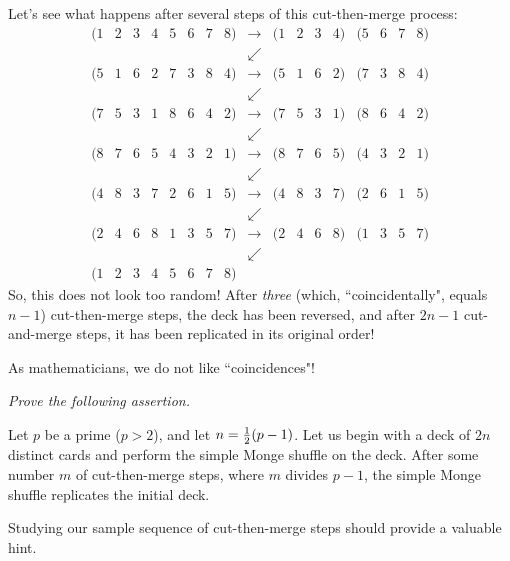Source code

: \begin{enumerate}
\begin{enumerate}
Let's see what happens after several steps of this cut-then-merge process:
\[ \begin{array}{ccccccccccccccccc}
(1 & 2 & 3 & 4 & 5 & 6 & 7 & 8) & \rightarrow & (1 & 2 & 3 & 4) & (5 & 6 & 7 & 8) \\
 & & & & & & & & \swarrow & & & & & & & & \\
(5 & 1 & 6 & 2 & 7 & 3 & 8 & 4) & \rightarrow & (5 & 1 & 6 & 2) & (7 & 3 & 8 & 4) \\
 & & & & & & & & \swarrow & & & & & & & & \\
(7 & 5 & 3 & 1 & 8 & 6 & 4 & 2) &  \rightarrow& (7 & 5 & 3 & 1) & (8 & 6 & 4 & 2) \\
 & & & & & & & & \swarrow & & & & & & & & \\
(8 & 7 & 6 & 5 & 4 & 3 & 2 & 1) &  \rightarrow& (8 & 7 & 6 & 5) & (4 & 3 & 2 & 1) \\
 & & & & & & & & \swarrow & & & & & & & & \\
(4 & 8 & 3 & 7 & 2 & 6 & 1 & 5) &  \rightarrow& (4 & 8 & 3 & 7) & (2 & 6 & 1 & 5) \\
 & & & & & & & & \swarrow & & & & & & & & \\
(2 & 4 & 6 & 8 & 1 & 3 & 5 & 7) &  \rightarrow& (2 & 4 & 6 & 8) & (1 & 3 & 5 & 7) \\
 & & & & & & & & \swarrow & & & & & & & & \\
(1 & 2 & 3 & 4 & 5 & 6 & 7 & 8)
\end{array}
\]
So, this does not look too random!  After {\em three} (which, ``coincidentally", equals $n-1$) cut-then-merge steps, the deck has been reversed, and after $2n-1$ cut-and-merge steps, it has been replicated in its original order!

\smallskip

As mathematicians, we do not like ``coincidences"!

\medskip

{\em Prove the following assertion.}

\begin{prop}
Let $p$ be a prime ($p>2$), and let $n = {1 \over 2} (p-1)$.  Let us begin with a deck of $2n$ distinct cards and perform the simple Monge shuffle on the deck.  After some number $m$ of cut-then-merge steps, where $m$ divides $p-1$, the simple Monge shuffle replicates the initial deck.
\end{prop}

Studying our sample sequence of cut-then-merge steps should provide a valuable hint.

\medskip


\end{enumerate}
\end{enumerate}
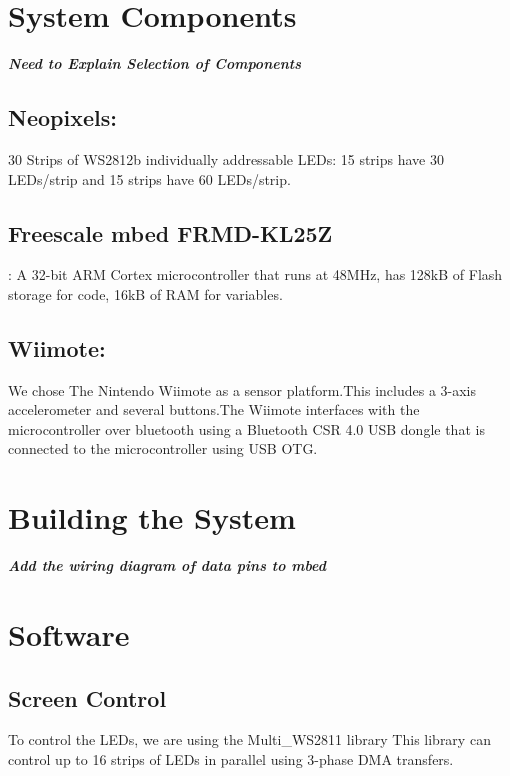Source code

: \documentclass{tufte-handout}
\begin{document}
\section{\textbf{System Components}}
\textit{\textbf{Need to Explain Selection of Components}}
\subsection{Neopixels:}
30 Strips of WS2812b individually addressable LEDs: 15 strips have 30 LEDs/strip and 15 strips have 60 LEDs/strip.
\subsection{Freescale mbed FRMD-KL25Z}:
A 32-bit ARM Cortex microcontroller that runs at 48MHz, has 128kB of Flash storage for code, 16kB of RAM for variables.
\subsection{Wiimote:}
We chose The Nintendo Wiimote as a sensor platform.This includes a 3-axis accelerometer and several buttons.The Wiimote interfaces with the microcontroller over bluetooth using a Bluetooth CSR 4.0 USB dongle that is connected to the microcontroller using USB OTG.
\section{\textbf{Building the System}}
\textbf{\textit{Add the wiring diagram of data pins to mbed  }}
\section{\textbf{Software}}
\subsection{Screen Control}
To control the LEDs, we are using the Multi\_WS2811 library This library can control up to 16 strips of LEDs in
parallel using 3-phase DMA transfers. 
\end{document}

__Assigned task__.
Copy each line holding "rightarrow" from the material above.

__Answer to this task__.
(1 & 2 & 3 & 4 & 5 & 6 & 7 & 8) & \rightarrow & (1 & 2 & 3 & 4) & (5 & 6 & 7 & 8) \\
(5 & 1 & 6 & 2 & 7 & 3 & 8 & 4) & \rightarrow & (5 & 1 & 6 & 2) & (7 & 3 & 8 & 4) \\
(7 & 5 & 3 & 1 & 8 & 6 & 4 & 2) &  \rightarrow& (7 & 5 & 3 & 1) & (8 & 6 & 4 & 2) \\
(8 & 7 & 6 & 5 & 4 & 3 & 2 & 1) &  \rightarrow& (8 & 7 & 6 & 5) & (4 & 3 & 2 & 1) \\
(4 & 8 & 3 & 7 & 2 & 6 & 1 & 5) &  \rightarrow& (4 & 8 & 3 & 7) & (2 & 6 & 1 & 5) \\
(2 & 4 & 6 & 8 & 1 & 3 & 5 & 7) &  \rightarrow& (2 & 4 & 6 & 8) & (1 & 3 & 5 & 7) \\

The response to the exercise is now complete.